Abstract

The World Health Organization (WHO)-confirmed pandemic (March 2020) of the new Coronavirus 2 severe acute respiratory syndrome infection (SARS-CoV-2) reported in Wuhan, China, in December 2019 (first reported cases), then spread to Italy and successively around the world. The objective of this study is to evaluate the effectiveness of the restrictions implemented by different governments from a statistical point of view. We quantitatively evaluated how restrictions influenced the temporal evolution of the distribution of the weekly number of hospitalized patients in the intensive care unit (ICU) for different countries that applied different levels of restrictions, which can be summarized with the average stringency index, a synthetic index that represents a metric for quantifying the severity of the restrictions applied.
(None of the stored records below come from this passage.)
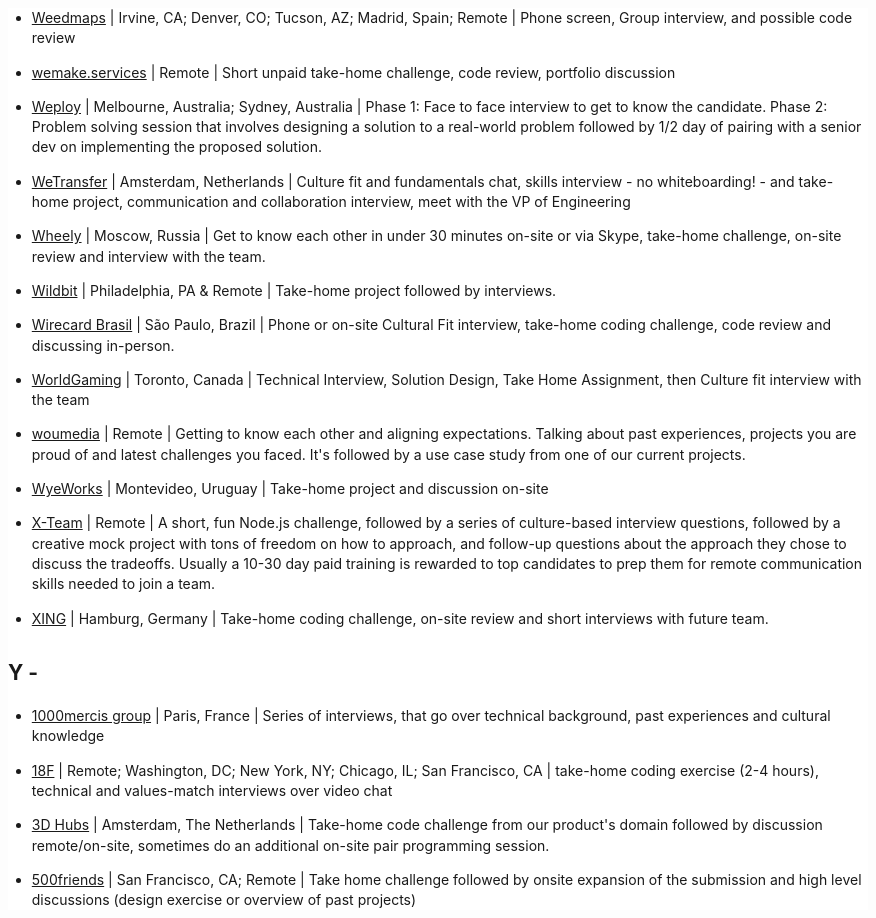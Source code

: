 - [Weedmaps](https://weedmaps.com/careers) | Irvine, CA; Denver, CO; Tucson, AZ; Madrid, Spain; Remote | Phone screen, Group interview, and possible code review

- [wemake.services](https://wemake.services/) | Remote | Short unpaid take-home challenge, code review, portfolio discussion

- [Weploy](https://www.weployapp.com/join-our-team/) | Melbourne, Australia; Sydney, Australia | Phase 1: Face to face interview to get to know the candidate. Phase 2: Problem solving session that involves designing a solution to a real-world problem followed by 1/2 day of pairing with a senior dev on implementing the proposed solution.

- [WeTransfer](https://wetransfer.homerun.co/) | Amsterdam, Netherlands | Culture fit and fundamentals chat, skills interview - no whiteboarding! - and take-home project, communication and collaboration interview, meet with the VP of Engineering

- [Wheely](https://wheely.com/en/careers) | Moscow, Russia | Get to know each other in under 30 minutes on-site or via Skype, take-home challenge, on-site review and interview with the team.

- [Wildbit](https://wildbit.com/) | Philadelphia, PA & Remote | Take-home project followed by interviews.

- [Wirecard Brasil](https://wirecardbrasil.workable.com/) | São Paulo, Brazil | Phone or on-site Cultural Fit interview, take-home coding challenge, code review and discussing in-person.

- [WorldGaming](https://worldgaming.com/) | Toronto, Canada | Technical Interview, Solution Design, Take Home Assignment, then Culture fit interview with the team

- [woumedia](https://woumedia.com/) | Remote | Getting to know each other and aligning expectations. Talking about past experiences, projects you are proud of and latest challenges you faced. It's followed by a use case study from one of our current projects.

- [WyeWorks](https://wyeworks.com/) | Montevideo, Uruguay | Take-home project and discussion on-site

- [X-Team](http://x-team.com/) | Remote | A short, fun Node.js challenge, followed by a series of culture-based interview questions, followed by a creative mock project with tons of freedom on how to approach, and follow-up questions about the approach they chose to discuss the tradeoffs. Usually a 10-30 day paid training is rewarded to top candidates to prep them for remote communication skills needed to join a team.

- [XING](https://www.xing.com/) | Hamburg, Germany | Take-home coding challenge, on-site review and short interviews with future team.

## Y -

- [1000mercis group](http://www.1000mercis.com/#!/careers/?lang=en) | Paris, France | Series of interviews, that go over technical background, past experiences and cultural knowledge

- [18F](https://18f.gsa.gov/join/) | Remote; Washington, DC; New York, NY; Chicago, IL; San Francisco, CA | take-home coding exercise (2-4 hours), technical and values-match interviews over video chat

- [3D Hubs](https://3dhubs.com/jobs) | Amsterdam, The Netherlands | Take-home code challenge from our product's domain followed by discussion remote/on-site, sometimes do an additional on-site pair programming session.

- [500friends](http://500friends.com/who-we-are/careers) | San Francisco, CA; Remote | Take home challenge followed by onsite expansion of the submission and high level discussions (design exercise or overview of past projects)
We found that the stringency index is strongly correlated with the distribution skewness, while standard deviation and kurtosis are poorly and moderately influenced. Furthermore, we compared the values of the skewness of the distribution of hospitalized patients during several pre-pandemic influenza outbreaks in Italy (data not available for other countries). Analysis shows that for normal flu, there is a substantial difference in skewness (as much as 70%) in the distribution with respect to the first COVID-19 pandemic outbreak, where social restrictions were applied. This large difference highlights that the restrictions implemented modify the symmetry of the peak of the distribution of the hospitalized patient in the ICU. Therefore, skewness can be used as a valid indicator to assess whether restriction has any effect on pandemic transmission and can be used as a support for decision makers.